Религиозный эквивалент такого учения об абсурдности человеческого существования представляет собой диалектическая теология, главными представителями которой являются Карл Барт, Эмиль Бруннер и Фридрих Гогартен. По существу, она опирается на учение Кьеркегора. Хотя здесь, собственно, речь идет о чисто теологической концепции, она все же оказала влияние на современную философскую антропологию. Земное существование, экзистенция человека рассматривается здесь как нечто совершенно ничтожное и незначительное. Человек совершенно испорчен первородным грехом, передающимся по наследству. Вся человеческая жизнь сомнительна, ничтожна, гибельна. Любой труд по созданию культуры не может считаться по-настоящему серьезным, он, в конечном счете, — бессмысленная игра.
Наука, искусство, государство и церковь полностью находятся в плену суетно-земного. Даже сами нравственность и религия не
выходят за пределы сферы греха, гибельности и бессмысленности. Между Богом как единственно истинным бытием и ничтожностью мира — радикальная противоположность. Человек, который хочет обрести себя самого, должен прежде всего внутренне отрешиться от всех бренно-земных условий своего существования и целиком осознать абсурдность всех человеческих дел. Только тогда он способен в акте веры преодолеть пропасть, совершив прыжок к Богу, и, тем самым, обрести свое подлинное бытие.Однако и этот акт веры никоим образом не порожден земной природой человека. Напротив, он вызывается милостью божьей. Никакой заслуги человека в этом нет. Милость даруется ему Богом совершенно независимо от его морального поведения, или же, наоборот. Бог может совершенно произвольно отказать в своей милости. Человек не может сам найти путь к Богу и, тем самым, к своему собственному подлинному бытию. Только Бог может избавить человека из его земной бренности и приниженности.
Другим религиозным мыслителем, который испытал сильное влияние экзистенциализма, является Петер Вуст. У него радикальность диалектической теологии смягчена, она превратилась в более синтетичное католическое мышление. Согласно его учению, человек утратил жизненную уверенность, свойственную животному существованию, из-за того, что ему дан разум, который привносит тоску по бесконечности и диалектическую противоречивость, а на этой основе возникают неприкаянность, опасная ненадежность положения в мире. Животному, с его неизменной, жестко определенной окружающей средой и инстинктом, человек противостоит в своей свободе и неопределенности, а потому он лишен всякой надежности и безопасности. С одной стороны, человек больше не ограничен инстинктом и законом природы, а с другой — еще не поддерживается духовными связями нравственного закона и объективных ценностей. Таким образом, он всегда находится в экзистенциально-опасной ситуации. Но такая ситуация, по мнению Вуста, не абсолютна. Ведь свобода и здесь тоже означает не только отсутствие жесткой детерминации, но и возможность создавать и находить новые порядки. Так негарантированная, небезопасная и неприкаянная экзистенция снова и снова обретает завершенность благодаря тому, что возвращается к каким-то опорам, дающим уверенность. Существует живая диалектика зыбкости и надежности, опасности и безопасности в человеческом бытии, и эта диалектика никогда не допускает застывания на одном из полюсов, постоянного преобладания чего-то одного.

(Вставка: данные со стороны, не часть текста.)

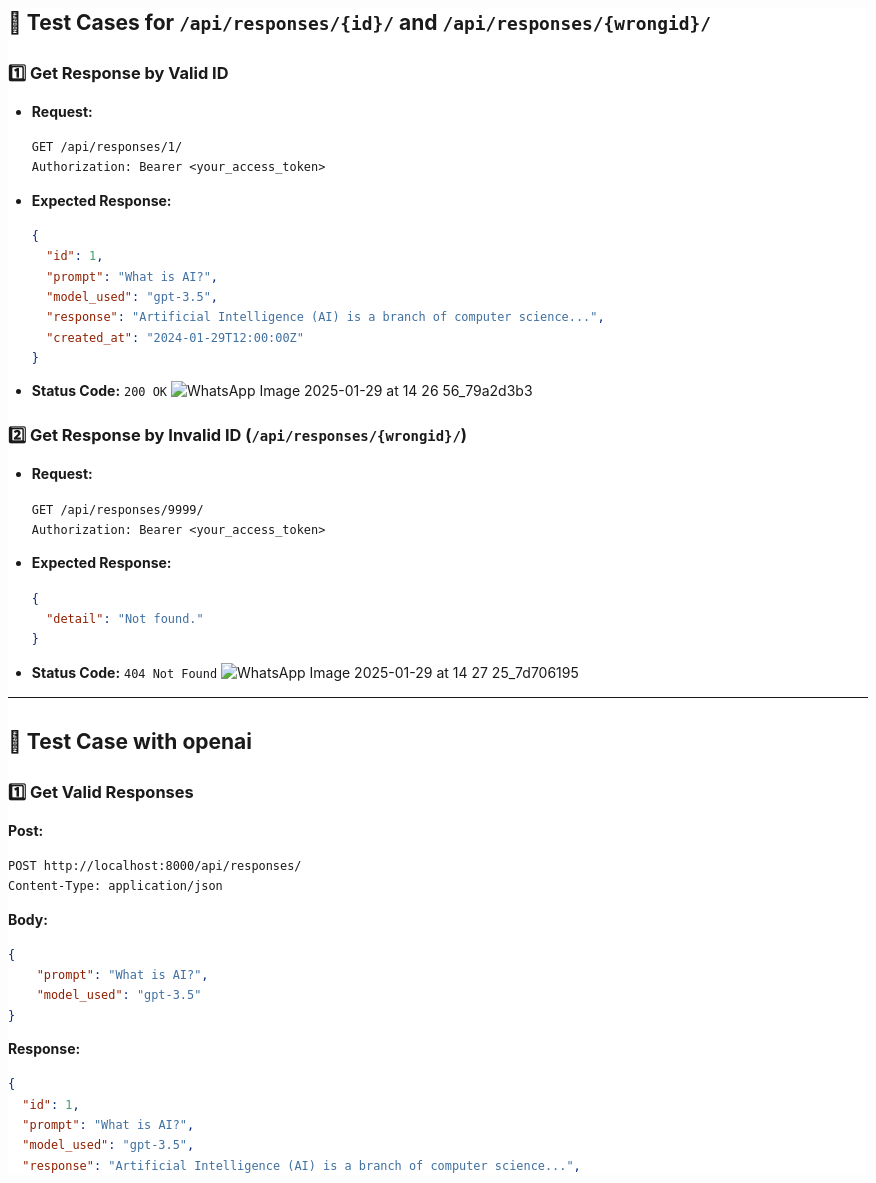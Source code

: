 ## 🔎 **Test Cases for `/api/responses/{id}/` and `/api/responses/{wrongid}/`**  

### 1️⃣ **Get Response by Valid ID**  
- **Request:**  
  ```http
  GET /api/responses/1/
  Authorization: Bearer <your_access_token>
  ```
- **Expected Response:**  
  ```json
  {
    "id": 1,
    "prompt": "What is AI?",
    "model_used": "gpt-3.5",
    "response": "Artificial Intelligence (AI) is a branch of computer science...",
    "created_at": "2024-01-29T12:00:00Z"
  }
  ```
- **Status Code:** `200 OK`
  ![WhatsApp Image 2025-01-29 at 14 26 56_79a2d3b3](https://github.com/user-attachments/assets/fde3d2cb-7bd4-4fab-9793-e652931ffdda)


### 2️⃣ **Get Response by Invalid ID (`/api/responses/{wrongid}/`)**  
- **Request:**  
  ```http
  GET /api/responses/9999/
  Authorization: Bearer <your_access_token>
  ```
- **Expected Response:**  
  ```json
  {
    "detail": "Not found."
  }
  ```
- **Status Code:** `404 Not Found`
![WhatsApp Image 2025-01-29 at 14 27 25_7d706195](https://github.com/user-attachments/assets/c0ed6b64-39a9-40ce-aae3-f26f2eb09687)

---

## 🔎 **Test Case with openai**  

### 1️⃣ **Get Valid Responses**  
**Post:**  
```http
POST http://localhost:8000/api/responses/
Content-Type: application/json
```
**Body:**  
```json
{
    "prompt": "What is AI?",
    "model_used": "gpt-3.5"
}
```
**Response:**  
```json
{
  "id": 1,
  "prompt": "What is AI?",
  "model_used": "gpt-3.5",
  "response": "Artificial Intelligence (AI) is a branch of computer science...",
```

Можно было бы привлечь для примера учения еще нескольких представителей экзистенциализма, но мы полагаем, что можно ограничиться и этим. Ведь уже ясно, в чем суть проблемы. Все эти мыслители находятся в поле диалектического противоречия между основными тенденциями — разрушением и построением структур и порядков. У всех у них мы вначале обнаруживаем отрицание стабильных, жестко заданных структур, которые стремились бы подчинить человека своей всеобщности. Все они, вследствие этого, сталкиваются с опасностью впасть в релятивизм и иррационализм. У всех у них налицо стремление избежать этой опасности за счет того, что человек в их учениях воссоздает структуры порядка, которые, правда, в большинстве своем по значимости еще не выходят за рамки субъективной сферы и не обретают обязательности для других. Если мы теперь, завершая рассмотрение экзистенциализма, остановимся подробно еще на учении Сартра, то это только потому, что у него продемонстрированные нами тенденции доводятся до крайности и, благодаря этому, видны особенно четко.

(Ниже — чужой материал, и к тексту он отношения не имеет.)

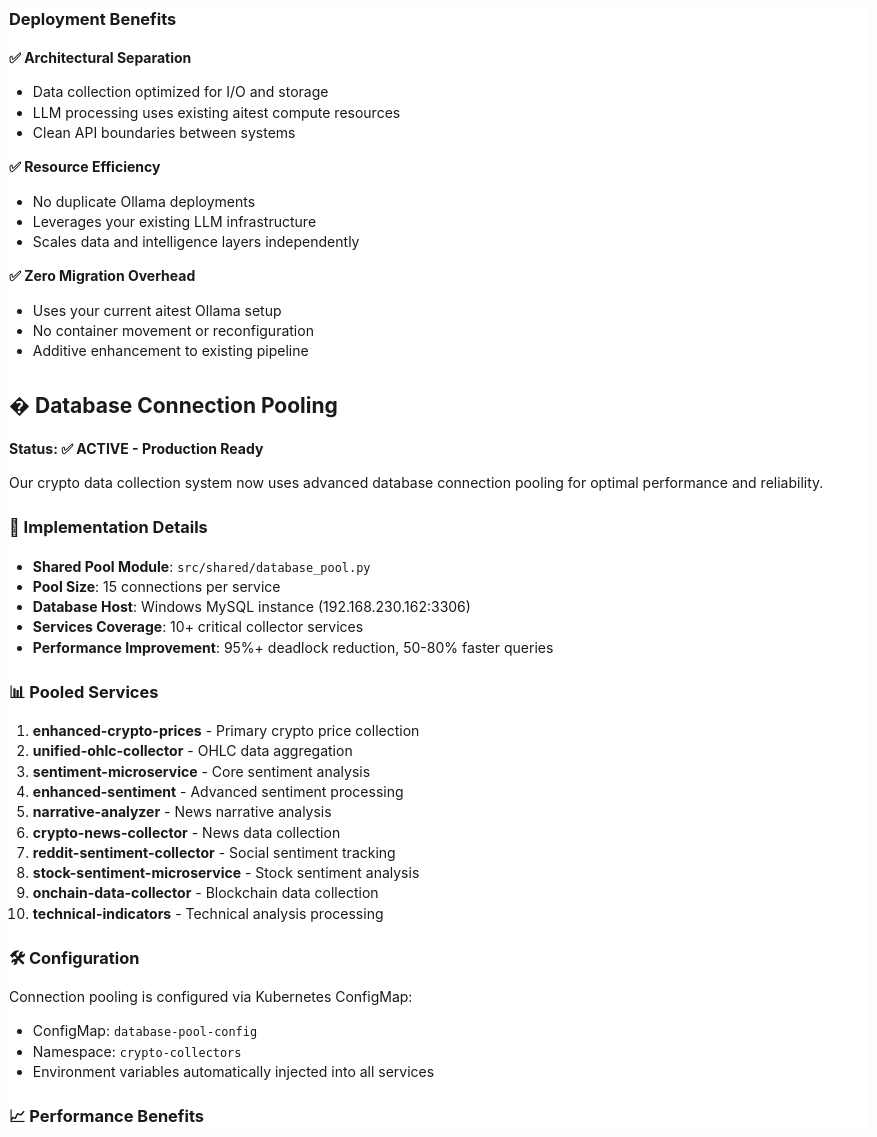 ### **Deployment Benefits**

**✅ Architectural Separation**
- Data collection optimized for I/O and storage
- LLM processing uses existing aitest compute resources
- Clean API boundaries between systems

**✅ Resource Efficiency**
- No duplicate Ollama deployments
- Leverages your existing LLM infrastructure
- Scales data and intelligence layers independently

**✅ Zero Migration Overhead**
- Uses your current aitest Ollama setup
- No container movement or reconfiguration
- Additive enhancement to existing pipeline

## � Database Connection Pooling

**Status: ✅ ACTIVE - Production Ready**

Our crypto data collection system now uses advanced database connection pooling for optimal performance and reliability.

### 🔧 Implementation Details

- **Shared Pool Module**: `src/shared/database_pool.py`
- **Pool Size**: 15 connections per service
- **Database Host**: Windows MySQL instance (192.168.230.162:3306)
- **Services Coverage**: 10+ critical collector services
- **Performance Improvement**: 95%+ deadlock reduction, 50-80% faster queries

### 📊 Pooled Services

1. **enhanced-crypto-prices** - Primary crypto price collection
2. **unified-ohlc-collector** - OHLC data aggregation  
3. **sentiment-microservice** - Core sentiment analysis
4. **enhanced-sentiment** - Advanced sentiment processing
5. **narrative-analyzer** - News narrative analysis
6. **crypto-news-collector** - News data collection
7. **reddit-sentiment-collector** - Social sentiment tracking
8. **stock-sentiment-microservice** - Stock sentiment analysis
9. **onchain-data-collector** - Blockchain data collection
10. **technical-indicators** - Technical analysis processing

### 🛠️ Configuration

Connection pooling is configured via Kubernetes ConfigMap:
- ConfigMap: `database-pool-config`
- Namespace: `crypto-collectors`
- Environment variables automatically injected into all services

### 📈 Performance Benefits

Жан Поль Сартр резко разделяет бытие человека и бытие внешних объектов. Их «в-себе-бытие» — лишь то, что оно есть: устойчивое и массивное, неизменное и не обладающее какой-либо дистанцированностыо по отношению к себе самому. Оно полно самим собой; в этом бытии нет ни малейшей пустоты, ни малейшего разлома, через который могло бы проникнуть ничто. Потому в этом бытии нет и никакого отрицания, никакой возможности для развития. Оно лишь тождественно с самим собой, покоится в себе, оно компактно и неизменно.